In announcing the proposed rules, Agriculture Secretary Vilsack said they would help ensure a level playing field by providing additional protections against unfair practices and addressing new market conditions not covered by existing rules. Some of them address issues that have been resolved in the courts in the processor’s favor; for instance, a requirement that companies who use a “tournament” compensation system have to offer the same base price to all comparable growers would, said Grain Inspection, Packers and Stockyards Administrator Dudley Butler, “rank apples against apples and oranges against oranges.” In addition, the proposal states that a producer does not have to prove a contractor’s action injures competition to file a lawsuit; it gives a producer the right to recoup up to 80 percent of a capital improvement required by a processor; it blocks packers from selling livestock to each other or sharing order buyers; it ensures producers that choose to take a dispute to arbitration undergo a fair and equitable process; and it requires companies to give poultry growers 90 days termination notice.
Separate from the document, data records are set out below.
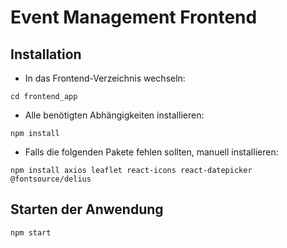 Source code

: # Event Management Frontend

## Installation

* In das Frontend-Verzeichnis wechseln:

```
cd frontend_app
```

* Alle benötigten Abhängigkeiten installieren:

```
npm install
```

* Falls die folgenden Pakete fehlen sollten, manuell installieren:

```
npm install axios leaflet react-icons react-datepicker @fontsource/delius
```

## Starten der Anwendung

```
npm start
```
The ranchers group R-CALF USA thoroughly embraced the rollout, calling it “a bold and absolutely essential step in ridding the U.S. cattle market of anticompetitive practices,” and saying it would reverse adverse court rulings that had relegated the Packers and Stockyards Act “a toothless tiger.” On the other hand, the National Cattlemen’s Beef Association said it had “serious concerns with any efforts to increase government intrusion in the marketplace” and claimed studies show the current rules have kept the cattle market free from antitrust activities, collusion and price fixing. The American Meat Institute accused USDA of “engaging in a regulatory end-run”; NCBA, AMI and the National Pork Producers Council all requested a 120-day extension of the comment period beyond the initial cut off date of August 23rd.
R-CALF and other groups objected to that, saying in a letter to Butler it “would unduly delay implementation of the specific reforms mandated by Congress,” and called on GIPSA to expedite implementation of the rules “so that we can begin the process of returning to independent livestock and poultry producers a properly functioning, competitive marketplace.
The American Farm Bureau Federation came down in favor of the proposed rule, president Bob Stallman saying in a statement, “For too long, producers have had to bear the financial hardship of being at the whim of production contractors, resulting in inequality in production practices, increasing losses and decreasing profitability. The GIPSA proposed rule would level the playing field.”
However, Travis Justice, senior economist for the Arkansas Farm Bureau, has his concerns, and he supports the call for an extended comment period. “On the surface, some of these provisions are pretty straightforward,” Justice told Ozarks Farm & Neighbor. “Others, I think we need some more time to flesh out some of the ramifications.”
In particular, Justice singled out provisions for making public the provisions of private contract arrangements. “Is this helping or hurting the price discovery process?” he asked. Justice said the consolidation of the packing industry was driven by economics and the need to become more efficient. “If we’re attempting to reduce the role of the packers in the pricing process, we could do that by rule, but have we helped the producer’s bottom line in the process?” he said.
One example of that, according to Justice, is the proposed base price requirement. Under a tournament system, “half the people benefit and the other half may not like it,” he said; if a floor price is established and only premiums are allowed, “you’re going to lower the base price for everybody… It may be perceived as a fairer system, but will it be a more profitable system?”
Similarly, he said if integrators are obligated for 80 percent of the capital improvement investments of growers, they will build that additional expense into the system, further impacting returns to producers. And the provisions restricting packer sales and procurement sources and eliminating volume-based preferences, he said, “run the risk of interfering with some of the current marketing agreements that are in place. There’s a lot to be considered in this proposal; there’s some risk there. We may be protecting producers from predatory practices by dealers, buyers and packers, but are we in the process protecting or harming the price discovery system?”